ANKARA Ulucanlar Cezaevi'nden Yargıtay kararıyla tahliye edilen DEP'li milletvekilleri Leyla Zana, Hatip Dicle, Orhan Doğan ve Selim Sadak 10 yıldan sonra ilk kez dün sabah Diyarbakır'a geldi. DEP'li milletvekilleri, yoğun izdiham nedeniyle hazırlanan platform yerine otobüsün üzerinden Diyarbakırlılar'a seslendi. Leyla Zana, konuşmasına başlamadan önce halkı Kürtçe selamladı ve yaklaşık 10 dakika Kürtçe konuştu. Zana konuşmasının Kürtçe bölümünde kalabalığa hitaben "Güneşin verdiği sıcaklıkta herkese sıcak merhaba. Sıcak havada ayaklarınızda yara oluştu. Sizin ayaklarınızdaki yaraya merhem olayım. Bizi 13 yıldan bu yana büyük bir sevgi ile büyüttünüz" dedi.

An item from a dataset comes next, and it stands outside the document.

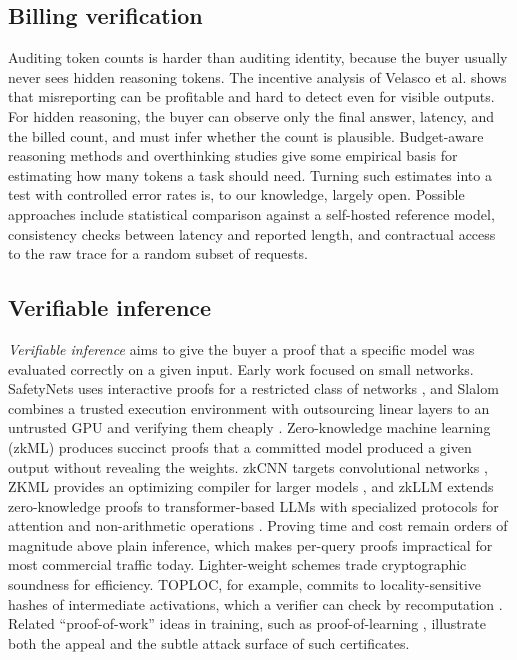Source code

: \subsection{Billing verification}\label{billing-verification}

Auditing token counts is harder than auditing identity, because the buyer usually never sees hidden reasoning tokens. The incentive analysis of Velasco et al. \cite{velasco2025overcharging} shows that misreporting can be profitable and hard to detect even for visible outputs. For hidden reasoning, the buyer can observe only the final answer, latency, and the billed count, and must infer whether the count is plausible. Budget-aware reasoning methods \cite{han2024tokenbudget} and overthinking studies \cite{chen2024overthinking} give some empirical basis for estimating how many tokens a task should need. Turning such estimates into a test with controlled error rates is, to our knowledge, largely open. Possible approaches include statistical comparison against a self-hosted reference model, consistency checks between latency and reported length, and contractual access to the raw trace for a random subset of requests.

\subsection{Verifiable inference}\label{verifiable-inference}

\emph{Verifiable inference} aims to give the buyer a proof that a specific model was evaluated correctly on a given input. Early work focused on small networks. SafetyNets uses interactive proofs for a restricted class of networks \cite{ghodsi2017safetynets}, and Slalom combines a trusted execution environment with outsourcing linear layers to an untrusted GPU and verifying them cheaply \cite{tramer2019slalom}. Zero-knowledge machine learning (zkML) produces succinct proofs that a committed model produced a given output without revealing the weights. zkCNN targets convolutional networks \cite{liu2021zkcnn}, ZKML provides an optimizing compiler for larger models \cite{chen2024zkml}, and zkLLM extends zero-knowledge proofs to transformer-based LLMs with specialized protocols for attention and non-arithmetic operations \cite{sun2024zkllm}. Proving time and cost remain orders of magnitude above plain inference, which makes per-query proofs impractical for most commercial traffic today. Lighter-weight schemes trade cryptographic soundness for efficiency. TOPLOC, for example, commits to locality-sensitive hashes of intermediate activations, which a verifier can check by recomputation \cite{ong2025toploc}. Related ``proof-of-work'' ideas in training, such as proof-of-learning \cite{jia2021pol}, illustrate both the appeal and the subtle attack surface of such certificates.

Zana, konuşmasını Kürtçe devam ettirebileceğini söyledi, ancak 'kardeşlik' adına Türkçe devam edeceğini belirterek şöyle devam etti:
BİRBİRİMİZİ İNCİTTİK "Buradan tüm dünyaya seslenmek istiyorum. Bu coğrafyamız bir Filistin, bir Lübnan olmamalı, bir Yugoslavya hiç olmamalı. Başta ABD olmak üzere daha sonra Avrupa'ya sesleniyorum; halkları birbirine boğazlatmasınlar. Bir halk iyidir derken, diğer halkı kötülemesinler; birine el uzatırken diğerinin elini kırmasınlar, birini yanlarına çekerken öbürünü kan içinde boğmasınlar. Eğer bunları göz önünde bulundurmazlarsa bu insanlık suçundan kendileri de bir gün büyük zarar görecektir. O zaman onlar ne yapacak acaba? Kimsenin tırnağının bile kanamasını istemeyiz. Ama asla ve asla olumsuzluğu kendimize yakıştırmayız." "Bu kimliğe sahip çıkmak sizin en doğal hakkınızdır" diyen Zana, "Birtakım haklar doğuştan gelir ve kutsaldır. Tıpkı dilimiz gibi, tıpkı yaşam hakkımız gibi, tıpkı kimliğimiz gibi... Eğer bir halkın kimliği varsa, eşit ve özgürce kardeş olma hakkına sahiptir. Eşit ve özgür birer yurttaş olabilmenin çabası gerekir. Bu çabayı hep birlikte vermemiz gerekiyor. Yıllarca birbirimizi incitmişiz. Birbirimizi dışlamışız. Birbirimize hor bakmışız. Bütün bunların geçmişte kalmasını diliyorum. Uygar birer insan olabilme ve özgürce yaşayabilme onurunu taşımak istiyorum."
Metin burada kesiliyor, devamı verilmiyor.